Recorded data
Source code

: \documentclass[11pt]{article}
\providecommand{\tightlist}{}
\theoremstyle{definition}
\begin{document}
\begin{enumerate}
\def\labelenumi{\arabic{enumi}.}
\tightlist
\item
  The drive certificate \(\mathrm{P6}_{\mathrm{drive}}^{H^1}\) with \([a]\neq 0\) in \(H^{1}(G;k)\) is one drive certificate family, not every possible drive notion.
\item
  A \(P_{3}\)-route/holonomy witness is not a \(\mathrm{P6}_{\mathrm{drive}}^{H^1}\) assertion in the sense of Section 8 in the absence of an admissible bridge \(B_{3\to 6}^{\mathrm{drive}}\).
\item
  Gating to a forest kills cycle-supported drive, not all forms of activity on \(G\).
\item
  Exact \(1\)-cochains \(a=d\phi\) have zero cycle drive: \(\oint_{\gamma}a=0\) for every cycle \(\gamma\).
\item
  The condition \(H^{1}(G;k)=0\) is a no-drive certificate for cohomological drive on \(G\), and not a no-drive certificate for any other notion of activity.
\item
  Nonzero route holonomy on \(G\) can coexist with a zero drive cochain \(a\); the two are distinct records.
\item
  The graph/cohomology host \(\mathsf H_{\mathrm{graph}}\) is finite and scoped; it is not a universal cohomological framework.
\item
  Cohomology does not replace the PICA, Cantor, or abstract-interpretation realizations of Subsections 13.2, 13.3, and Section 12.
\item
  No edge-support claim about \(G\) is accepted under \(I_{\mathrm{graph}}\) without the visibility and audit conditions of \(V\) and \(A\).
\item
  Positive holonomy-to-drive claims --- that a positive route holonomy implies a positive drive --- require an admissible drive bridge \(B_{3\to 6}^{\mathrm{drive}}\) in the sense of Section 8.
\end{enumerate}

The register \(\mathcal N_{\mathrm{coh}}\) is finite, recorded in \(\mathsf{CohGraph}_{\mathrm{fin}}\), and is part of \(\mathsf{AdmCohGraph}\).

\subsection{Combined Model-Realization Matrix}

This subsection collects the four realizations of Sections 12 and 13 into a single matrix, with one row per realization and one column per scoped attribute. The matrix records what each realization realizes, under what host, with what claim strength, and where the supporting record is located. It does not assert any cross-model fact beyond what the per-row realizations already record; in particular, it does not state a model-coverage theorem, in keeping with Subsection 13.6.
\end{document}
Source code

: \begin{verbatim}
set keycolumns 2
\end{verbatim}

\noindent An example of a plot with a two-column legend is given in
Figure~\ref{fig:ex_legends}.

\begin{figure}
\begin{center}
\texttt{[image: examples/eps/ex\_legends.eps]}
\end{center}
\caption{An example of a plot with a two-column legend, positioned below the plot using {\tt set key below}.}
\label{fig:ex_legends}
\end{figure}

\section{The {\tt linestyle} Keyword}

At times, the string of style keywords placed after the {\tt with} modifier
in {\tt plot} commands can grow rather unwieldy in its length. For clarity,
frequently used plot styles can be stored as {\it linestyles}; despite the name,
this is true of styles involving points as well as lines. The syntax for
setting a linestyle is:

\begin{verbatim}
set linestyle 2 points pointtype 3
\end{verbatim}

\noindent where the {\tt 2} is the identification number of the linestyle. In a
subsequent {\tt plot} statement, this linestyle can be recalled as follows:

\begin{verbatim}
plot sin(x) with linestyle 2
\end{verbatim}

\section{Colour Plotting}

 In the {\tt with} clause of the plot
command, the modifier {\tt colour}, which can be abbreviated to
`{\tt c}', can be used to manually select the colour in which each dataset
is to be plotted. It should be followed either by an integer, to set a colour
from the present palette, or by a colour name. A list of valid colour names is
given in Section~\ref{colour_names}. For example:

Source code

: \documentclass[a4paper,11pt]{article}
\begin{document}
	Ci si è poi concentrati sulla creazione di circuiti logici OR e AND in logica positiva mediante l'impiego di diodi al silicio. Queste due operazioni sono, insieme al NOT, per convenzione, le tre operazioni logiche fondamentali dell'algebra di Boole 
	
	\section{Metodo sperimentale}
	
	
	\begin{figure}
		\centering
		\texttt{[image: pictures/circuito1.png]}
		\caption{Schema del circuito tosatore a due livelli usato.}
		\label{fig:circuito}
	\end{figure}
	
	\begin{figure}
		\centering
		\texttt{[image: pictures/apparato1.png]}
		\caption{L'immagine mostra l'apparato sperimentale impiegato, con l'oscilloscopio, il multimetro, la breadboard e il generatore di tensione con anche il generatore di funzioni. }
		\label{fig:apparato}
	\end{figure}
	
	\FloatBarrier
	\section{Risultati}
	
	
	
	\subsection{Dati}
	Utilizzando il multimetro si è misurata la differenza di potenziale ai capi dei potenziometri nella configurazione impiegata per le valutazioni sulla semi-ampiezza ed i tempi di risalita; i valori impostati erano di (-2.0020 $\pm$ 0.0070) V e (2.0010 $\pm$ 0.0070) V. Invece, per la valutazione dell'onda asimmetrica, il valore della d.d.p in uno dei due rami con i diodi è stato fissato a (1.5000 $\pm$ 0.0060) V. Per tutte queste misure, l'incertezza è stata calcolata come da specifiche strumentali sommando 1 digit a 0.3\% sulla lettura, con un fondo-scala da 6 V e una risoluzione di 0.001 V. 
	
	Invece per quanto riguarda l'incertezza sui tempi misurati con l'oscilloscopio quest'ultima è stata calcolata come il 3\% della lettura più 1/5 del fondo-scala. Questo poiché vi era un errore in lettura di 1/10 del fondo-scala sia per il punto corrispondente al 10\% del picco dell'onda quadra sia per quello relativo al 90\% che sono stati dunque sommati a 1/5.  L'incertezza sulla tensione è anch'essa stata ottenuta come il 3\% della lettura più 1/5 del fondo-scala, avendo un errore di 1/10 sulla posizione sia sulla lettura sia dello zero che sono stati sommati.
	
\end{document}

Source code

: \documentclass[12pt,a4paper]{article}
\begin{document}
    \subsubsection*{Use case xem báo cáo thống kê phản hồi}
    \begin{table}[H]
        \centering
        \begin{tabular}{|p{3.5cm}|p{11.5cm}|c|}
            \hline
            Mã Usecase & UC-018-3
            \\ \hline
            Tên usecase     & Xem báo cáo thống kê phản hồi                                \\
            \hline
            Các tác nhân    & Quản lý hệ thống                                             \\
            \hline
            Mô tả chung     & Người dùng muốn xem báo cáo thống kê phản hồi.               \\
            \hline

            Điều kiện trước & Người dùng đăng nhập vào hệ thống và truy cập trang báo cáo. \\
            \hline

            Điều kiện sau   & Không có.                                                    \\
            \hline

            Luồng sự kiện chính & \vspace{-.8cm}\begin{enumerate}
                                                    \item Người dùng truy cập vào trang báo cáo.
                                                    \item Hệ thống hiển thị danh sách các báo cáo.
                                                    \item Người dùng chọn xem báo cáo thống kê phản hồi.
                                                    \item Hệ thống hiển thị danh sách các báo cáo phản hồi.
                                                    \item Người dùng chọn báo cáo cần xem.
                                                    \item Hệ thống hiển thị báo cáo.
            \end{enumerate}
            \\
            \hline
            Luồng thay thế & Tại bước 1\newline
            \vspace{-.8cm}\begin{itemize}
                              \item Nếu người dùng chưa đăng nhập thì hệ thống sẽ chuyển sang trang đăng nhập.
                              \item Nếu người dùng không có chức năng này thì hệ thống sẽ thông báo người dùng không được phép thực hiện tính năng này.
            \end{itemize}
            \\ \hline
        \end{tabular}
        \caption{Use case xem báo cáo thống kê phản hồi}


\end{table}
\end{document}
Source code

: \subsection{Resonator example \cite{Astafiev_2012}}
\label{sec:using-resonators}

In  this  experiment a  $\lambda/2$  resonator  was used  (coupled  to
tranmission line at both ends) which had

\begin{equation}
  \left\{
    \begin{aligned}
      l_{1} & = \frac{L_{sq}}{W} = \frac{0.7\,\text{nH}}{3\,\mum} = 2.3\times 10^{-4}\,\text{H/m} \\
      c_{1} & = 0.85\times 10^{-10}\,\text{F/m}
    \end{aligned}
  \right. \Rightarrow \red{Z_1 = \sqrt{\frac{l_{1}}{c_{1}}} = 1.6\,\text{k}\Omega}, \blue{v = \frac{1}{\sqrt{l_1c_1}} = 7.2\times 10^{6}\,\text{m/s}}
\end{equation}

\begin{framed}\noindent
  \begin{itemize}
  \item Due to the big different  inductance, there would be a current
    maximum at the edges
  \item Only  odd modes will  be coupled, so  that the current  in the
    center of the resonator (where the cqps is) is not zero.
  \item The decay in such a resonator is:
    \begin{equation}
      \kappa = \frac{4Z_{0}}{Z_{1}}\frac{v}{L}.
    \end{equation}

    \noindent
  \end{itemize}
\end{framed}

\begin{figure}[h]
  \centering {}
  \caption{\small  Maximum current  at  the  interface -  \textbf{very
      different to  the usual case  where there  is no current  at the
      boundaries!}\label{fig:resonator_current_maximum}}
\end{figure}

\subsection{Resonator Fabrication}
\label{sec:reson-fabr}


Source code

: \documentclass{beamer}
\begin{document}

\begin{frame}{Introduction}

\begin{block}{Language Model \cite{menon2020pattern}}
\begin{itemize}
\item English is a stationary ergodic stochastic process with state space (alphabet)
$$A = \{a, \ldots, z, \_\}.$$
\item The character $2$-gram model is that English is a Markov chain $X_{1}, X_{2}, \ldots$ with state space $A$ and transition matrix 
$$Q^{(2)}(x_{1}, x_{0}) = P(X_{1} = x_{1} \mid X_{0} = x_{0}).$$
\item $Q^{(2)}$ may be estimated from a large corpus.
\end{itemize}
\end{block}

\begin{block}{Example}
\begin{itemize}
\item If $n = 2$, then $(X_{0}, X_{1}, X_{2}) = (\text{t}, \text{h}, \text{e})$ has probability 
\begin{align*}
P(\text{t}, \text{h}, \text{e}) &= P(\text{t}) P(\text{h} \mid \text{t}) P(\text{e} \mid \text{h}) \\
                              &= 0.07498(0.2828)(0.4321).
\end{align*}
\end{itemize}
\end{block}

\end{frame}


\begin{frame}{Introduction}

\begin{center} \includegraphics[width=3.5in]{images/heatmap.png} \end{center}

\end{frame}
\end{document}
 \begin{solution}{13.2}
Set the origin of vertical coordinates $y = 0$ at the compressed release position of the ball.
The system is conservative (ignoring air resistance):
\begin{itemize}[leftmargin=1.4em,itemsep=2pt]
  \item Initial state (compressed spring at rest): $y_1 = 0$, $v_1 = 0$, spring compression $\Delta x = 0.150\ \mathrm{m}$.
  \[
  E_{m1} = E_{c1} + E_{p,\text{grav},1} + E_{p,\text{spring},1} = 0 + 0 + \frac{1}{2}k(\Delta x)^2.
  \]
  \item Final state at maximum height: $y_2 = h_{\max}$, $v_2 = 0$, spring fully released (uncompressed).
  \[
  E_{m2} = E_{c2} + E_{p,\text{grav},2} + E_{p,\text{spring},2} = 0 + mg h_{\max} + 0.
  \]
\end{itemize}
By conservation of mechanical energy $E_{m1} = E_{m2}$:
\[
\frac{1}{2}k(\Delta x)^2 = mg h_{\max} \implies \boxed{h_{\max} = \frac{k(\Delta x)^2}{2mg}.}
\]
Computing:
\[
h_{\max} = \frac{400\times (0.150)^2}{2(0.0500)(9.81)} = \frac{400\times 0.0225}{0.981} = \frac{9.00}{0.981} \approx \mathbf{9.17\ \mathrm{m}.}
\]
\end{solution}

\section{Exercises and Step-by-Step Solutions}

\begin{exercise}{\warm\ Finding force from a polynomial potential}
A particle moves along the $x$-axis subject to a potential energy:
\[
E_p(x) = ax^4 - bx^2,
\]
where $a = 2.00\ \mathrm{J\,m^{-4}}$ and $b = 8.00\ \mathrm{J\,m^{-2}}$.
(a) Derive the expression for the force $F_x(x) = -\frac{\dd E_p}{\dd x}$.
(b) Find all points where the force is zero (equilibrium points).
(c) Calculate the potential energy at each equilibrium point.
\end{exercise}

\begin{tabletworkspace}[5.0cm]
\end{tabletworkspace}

• [What you should do] Copy, from the data above, every line where the word "used" appears.

• [Task result]
frequently used plot styles can be stored as {\it linestyles}; despite the name,
`{\tt c}', can be used to manually select the colour in which each dataset
In  this  experiment a  $\lambda/2$  resonator  was used  (coupled  to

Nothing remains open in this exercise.